Propagation of the Prayer Plant
Propagating prayer plants is a surprisingly easy way to increase your collection and make use of larger mother plants. The most common (and easiest) way to propagate prayer plants is to divide the plant while repotting. Here are some great tips to successfully propagate your prayer plant:
- Shake the soil from the roots gently and separate them to create multiple tiny plants when repotting your prayer plant.
- Make sure each new plant has many stems and a substantial number of roots.
- Separately plant these new, smaller plants in shallow pots.
- Until new growth starts to appear, keep fresh divisions very warm and moist over the first two weeks.
A Houseplant That Is Safe for Children and Pets
What is better than having your favorite houseplant around your house, plus the fact it is completely non-toxic for both children and your beloved pets? One more reason why it's considered one of the best houseplants to have at home.

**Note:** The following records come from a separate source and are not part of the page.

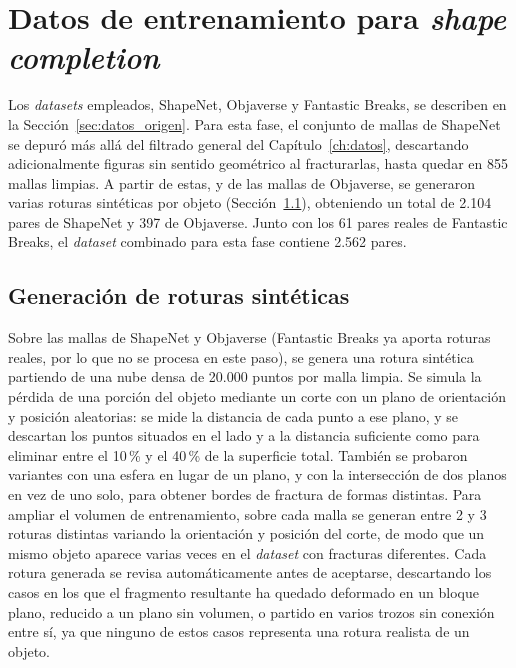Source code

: \documentclass[10pt,a4paper]{report}
\begin{document}
\section{Datos de entrenamiento para \textit{shape completion}}
\label{sec:datos_e3}

Los \textit{datasets} empleados, ShapeNet, Objaverse y Fantastic Breaks, se describen
en la Sección~\ref{sec:datos_origen}. Para esta fase, el conjunto de
mallas de ShapeNet se depuró más allá del filtrado general del Capítulo~\ref{ch:datos},
descartando adicionalmente figuras sin sentido geométrico al fracturarlas, hasta
quedar en 855 mallas limpias. A partir de estas, y de las mallas de Objaverse, se
generaron varias roturas sintéticas por objeto (Sección~\ref{subsec:roturas_sinteticas_e3}),
obteniendo un total de 2.104 pares de ShapeNet y 397 de Objaverse. Junto con los
61 pares reales de Fantastic Breaks, el \textit{dataset} combinado para esta
fase contiene 2.562 pares.

\subsection{Generación de roturas sintéticas}
\label{subsec:roturas_sinteticas_e3}
Sobre las mallas de ShapeNet y Objaverse (Fantastic Breaks ya aporta roturas reales,
por lo que no se procesa en este paso), se genera una rotura sintética partiendo de
una nube densa de 20.000 puntos por malla limpia. Se simula la pérdida de una porción
del objeto mediante un corte con un plano de orientación y posición aleatorias: se
mide la distancia de cada punto a ese plano, y se descartan los puntos situados en el
lado y a la distancia suficiente como para eliminar entre el 10\,\% y el 40\,\% de la
superficie total. También se probaron variantes con una esfera en lugar de un plano, y
con la intersección de dos planos en vez de uno solo, para obtener bordes de fractura
de formas distintas. Para ampliar el volumen de entrenamiento, sobre cada malla se generan entre 2 y
3 roturas distintas variando la orientación y posición del corte, de modo que un mismo
objeto aparece varias veces en el \textit{dataset} con fracturas diferentes. Cada
rotura generada se revisa automáticamente antes de aceptarse, descartando los casos en
los que el fragmento resultante ha quedado deformado en un bloque plano, reducido a un
plano sin volumen, o partido en varios trozos sin conexión entre sí, ya que ninguno de
estos casos representa una rotura realista de un objeto.
\end{document}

Common Pests Found in the Prayer Plant
Like many other houseplants, prayer plants can be prone to spider mites and mealybugs. If you notice signs of infestation, such as a white powdery substance on the leaves or browning of the foliage, you can treat your plant with a natural insecticide such as neem oil.
Fun Fact About The Prayer Plant
When, why, and how do prayer plants move and 'pray'? Prayer Plant leaves constantly move during the day, but most dramatically when they shift up in a vertical “praying hand” position in the evening. The motion comes from the movement of liquid in special cells at the base of each leaf. Prayer Plants move in reaction to the amount of light in their environment, but no one is 100% sure why they evolved to move this way.

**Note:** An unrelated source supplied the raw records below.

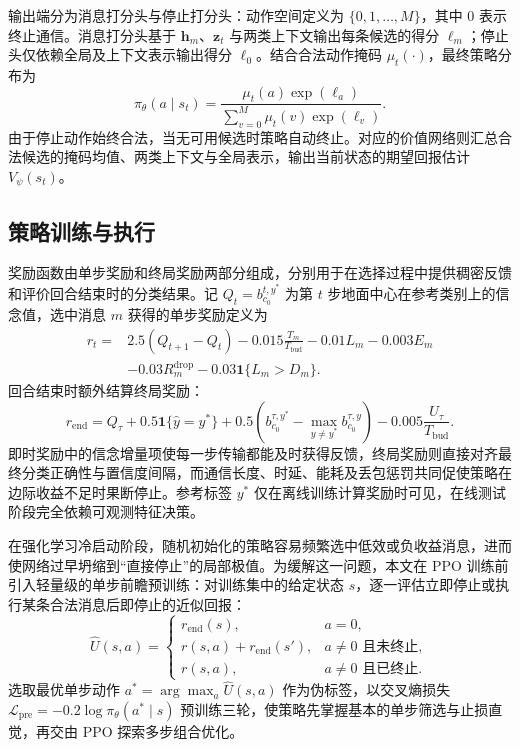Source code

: \begin{figure}[htbp]
\centering

\label{rq2:fig:network}
\end{figure}

输出端分为消息打分头与停止打分头：动作空间定义为 $\{0,1,\ldots,M\}$，其中 $0$ 表示终止通信。消息打分头基于 $\bm h_m$、$\bm z_t$ 与两类上下文输出每条候选的得分 $\ell_m$；停止头仅依赖全局及上下文表示输出得分 $\ell_0$。结合合法动作掩码 $\mu_t(\cdot)$，最终策略分布为
\begin{equation}
\pi_\theta(a\mid s_t)=
\frac{\mu_t(a)\exp(\ell_a)}{\sum_{v=0}^M\mu_t(v)\exp(\ell_v)}.
\label{rq2:eq:policy}
\end{equation}
由于停止动作始终合法，当无可用候选时策略自动终止。对应的价值网络则汇总合法候选的掩码均值、两类上下文与全局表示，输出当前状态的期望回报估计 $V_\psi(s_t)$。

\subsection{策略训练与执行}

奖励函数由单步奖励和终局奖励两部分组成，分别用于在选择过程中提供稠密反馈和评价回合结束时的分类结果。记 $Q_t=b_{c_0}^{t,y^*}$ 为第 $t$ 步地面中心在参考类别上的信念值，选中消息 $m$ 获得的单步奖励定义为
\begin{equation}
\begin{aligned}
r_t={}&2.5(Q_{t+1}-Q_t)-0.015\frac{T_m}{T_{\mathrm{bud}}}
-0.01L_m-0.003E_m\\
&-0.03R_m^{\mathrm{drop}}-0.03\mathbf1\{L_m>D_m\}.
\end{aligned}
\label{rq2:eq:reward}
\end{equation}
回合结束时额外结算终局奖励：
\begin{equation}
r_{\mathrm{end}}=Q_{\tau}+0.5\mathbf1\{\hat y=y^*\}
+0.5\left(b_{c_0}^{\tau,y^*}-\max_{y\ne y^*}b_{c_0}^{\tau,y}\right)
-0.005\frac{U_{\tau}}{T_{\mathrm{bud}}}.
\label{rq2:eq:terminal}
\end{equation}
即时奖励中的信念增量项使每一步传输都能及时获得反馈，终局奖励则直接对齐最终分类正确性与置信度间隔，而通信长度、时延、能耗及丢包惩罚共同促使策略在边际收益不足时果断停止。参考标签 $y^*$ 仅在离线训练计算奖励时可见，在线测试阶段完全依赖可观测特征决策。

在强化学习冷启动阶段，随机初始化的策略容易频繁选中低效或负收益消息，进而使网络过早坍缩到“直接停止”的局部极值。为缓解这一问题，本文在 PPO 训练前引入轻量级的单步前瞻预训练：对训练集中的给定状态 $s$，逐一评估立即停止或执行某条合法消息后即停止的近似回报：
\begin{equation}
\widehat U(s,a)=
\begin{cases}
r_{\mathrm{end}}(s),&a=0,\\
r(s,a)+r_{\mathrm{end}}(s'),&a\ne0\text{ 且未终止},\\
r(s,a),&a\ne0\text{ 且已终止}.
\end{cases}
\label{rq2:eq:proxy}
\end{equation}
选取最优单步动作 $a^*=\arg\max_a\widehat U(s,a)$ 作为伪标签，以交叉熵损失 $\mathcal L_{\mathrm{pre}}=-0.2\log\pi_\theta(a^*\mid s)$ 预训练三轮，使策略先掌握基本的单步筛选与止损直觉，再交由 PPO 探索多步组合优化。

Marantas and their relatives display nyctinastic movement sometimes called sleeping movement in response to light levels. These movements function on a 24-hour clock and occur in all the leaves regardless of their size or age. The mechanism behind nyctinasty in the prayer plant is called the pulvinus. Pulvini are located at the base of leaves and are joint-like collections of cells. These cells either swell or contract depending on the amount of liquid present in each. As the size of those cells changes, it creates pressure that results in leaf movement. You can detailedly know more about this houseplants movements here.
Had you ever heard about the prayer plant before? You've now got more than enough reasons to make it part of your houseplant collection.